Wer groß und laut ist, fällt auch in Garten und Park eher auf als die kleinen und versteckt lebenden Vögel. Das scheint bei der diesjährigen „Stunde der Wintervögel“ bisher in besonderem Maße zu gelten. Während viele Arten stagnieren oder etwas weniger häufig beobachtet werden als im Vorjahr, sind Schwergewichte wie Tauben und Rabenvögel aller Art scheinbar auf dem Vormarsch.

Grünfink. Image credit: NABU.de

Grünfink. Image credit: NABU.de

Bis zum frühen Samstagabend haben 11.000 Vogelfreunde aus 8.300 Gärten mehr als 340.000 Vögel gemeldet. Knapp in Führung liegt weiterhin der Haussperling, gefolgt von der Vorjahressiegerin Kohlmeise. Ebenso wie der Grünfink schwächelt die Kohlmeise erkennbar – was nicht unbedingt an wenig Nachwuchs im nassen Frühjahr liegen muss, es kann auch schlicht bedeuten, dass die Meisen in diesem milden Frühwinter auch außerhalb der Gärten genug zu Futtern finden.

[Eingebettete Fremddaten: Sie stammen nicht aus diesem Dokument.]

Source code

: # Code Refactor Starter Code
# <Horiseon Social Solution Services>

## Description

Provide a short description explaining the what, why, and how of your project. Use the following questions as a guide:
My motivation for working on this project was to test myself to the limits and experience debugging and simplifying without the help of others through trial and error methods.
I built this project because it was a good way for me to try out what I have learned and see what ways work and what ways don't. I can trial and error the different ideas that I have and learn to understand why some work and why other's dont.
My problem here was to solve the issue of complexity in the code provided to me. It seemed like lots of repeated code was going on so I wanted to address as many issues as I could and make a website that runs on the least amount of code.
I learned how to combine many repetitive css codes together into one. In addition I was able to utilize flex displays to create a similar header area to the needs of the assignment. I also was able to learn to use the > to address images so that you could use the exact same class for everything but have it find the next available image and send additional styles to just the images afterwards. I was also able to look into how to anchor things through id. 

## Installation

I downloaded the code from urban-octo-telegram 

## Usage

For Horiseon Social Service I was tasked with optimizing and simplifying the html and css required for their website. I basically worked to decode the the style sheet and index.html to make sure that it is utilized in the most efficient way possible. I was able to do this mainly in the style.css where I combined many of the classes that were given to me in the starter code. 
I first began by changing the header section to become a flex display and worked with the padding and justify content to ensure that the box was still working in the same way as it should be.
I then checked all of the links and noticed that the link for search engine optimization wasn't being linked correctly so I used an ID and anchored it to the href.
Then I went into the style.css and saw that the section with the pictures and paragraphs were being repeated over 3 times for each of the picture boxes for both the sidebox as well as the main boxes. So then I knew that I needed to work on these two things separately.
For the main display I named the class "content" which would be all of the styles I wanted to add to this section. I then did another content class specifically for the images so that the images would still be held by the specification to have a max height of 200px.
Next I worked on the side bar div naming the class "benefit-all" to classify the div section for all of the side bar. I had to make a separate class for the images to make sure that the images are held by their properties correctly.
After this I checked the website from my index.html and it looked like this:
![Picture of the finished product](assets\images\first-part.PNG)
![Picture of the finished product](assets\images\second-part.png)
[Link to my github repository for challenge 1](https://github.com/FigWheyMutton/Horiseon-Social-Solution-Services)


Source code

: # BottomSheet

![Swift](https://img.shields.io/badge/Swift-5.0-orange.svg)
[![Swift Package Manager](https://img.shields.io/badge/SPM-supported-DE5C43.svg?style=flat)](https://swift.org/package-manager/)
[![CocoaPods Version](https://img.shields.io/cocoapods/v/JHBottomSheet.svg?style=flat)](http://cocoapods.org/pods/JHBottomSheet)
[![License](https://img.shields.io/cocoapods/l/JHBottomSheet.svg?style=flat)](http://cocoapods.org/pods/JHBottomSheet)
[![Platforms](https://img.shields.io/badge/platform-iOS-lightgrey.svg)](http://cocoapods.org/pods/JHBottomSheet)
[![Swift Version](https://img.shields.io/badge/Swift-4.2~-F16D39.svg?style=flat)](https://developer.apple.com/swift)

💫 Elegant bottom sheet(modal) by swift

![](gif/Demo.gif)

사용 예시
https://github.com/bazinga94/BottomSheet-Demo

Vogel-Top-10: Durchschnittszahl pro Garten und Änderung zum Vorjahr in Prozent

1. Haussperling 5,82 minus 8
2. Kohlmeise 5,66 minus 15
3. Blaumeise 4,10 minus 6
4. Feldsperling 3,83 minus 4
5. Amsel 3,15 minus 4
6. Grünfink 2,19 minus 30
7. Buchfink 1,8 minus 5
8. Elster 1,77 plus 20
9. Rabenkrähe 1,18 plus 33
10. Rotkehlchen 1,01 plus 6

In einer anderen Wertung führt die Kohlmeise allerdings weiter unangefochten: In 90 Prozent aller Gärten wurden Kohlmeisen gesichtet, Haussperlinge dagegen nur in jedem zweiten. Dort wo sie aber erscheinen, laufen die Spatzentrupps im Durchschnitt zu elft, also in voller Mannschaftsstärke auf, während die Kohlmeisentrupps in den besuchten Gärten nur auf je sechs Vögel kommen.

Vorkommen in Prozent der Gärten

1. Kohlmeise 91 Prozent
2. Amsel 88 Prozent
3. Blaumeise 82 Prozent
4. Rotkehlchen 65 Prozent
5. Elster 63 Prozent
6. Haussperling 55 Prozent
7. Buchfink 54 Prozent
8. Grünfink 43 Prozent
9. Feldsperling 39 Prozent
10. Kleiber 36 Prozent

Aus dem gleichen Grund hat in der aktuellen Tabelle zum Beispiel auch die Rabenkrähe das Rotkehlchen überholt. Bekanntlich „hackt eine Krähe der anderen kein Auge aus“, was heißt, dass diese zwar durchaus untereinander um Futter rangeln, aber insgesamt doch soziale Vögel sind, die gerade im Winter friedlich in großen Schwärmen miteinander leben. Ganz anders das niedlich aussehende, tatsächlich aber gerade gegenüber Artgenossen sehr aggressive Rotkehlchen. Selbst im Winter, wo es nicht mehr gilt, ein Brutrevier zu verteidigen, gehen sich Rotkehlchen weitgehend aus dem Weg. So lassen sich zwar in 60 Prozent aller Gärten Rotkehlchen beobachten, es erscheinen meist aber nicht mehr als ein oder zwei Rotkehlchen gleichzeitig.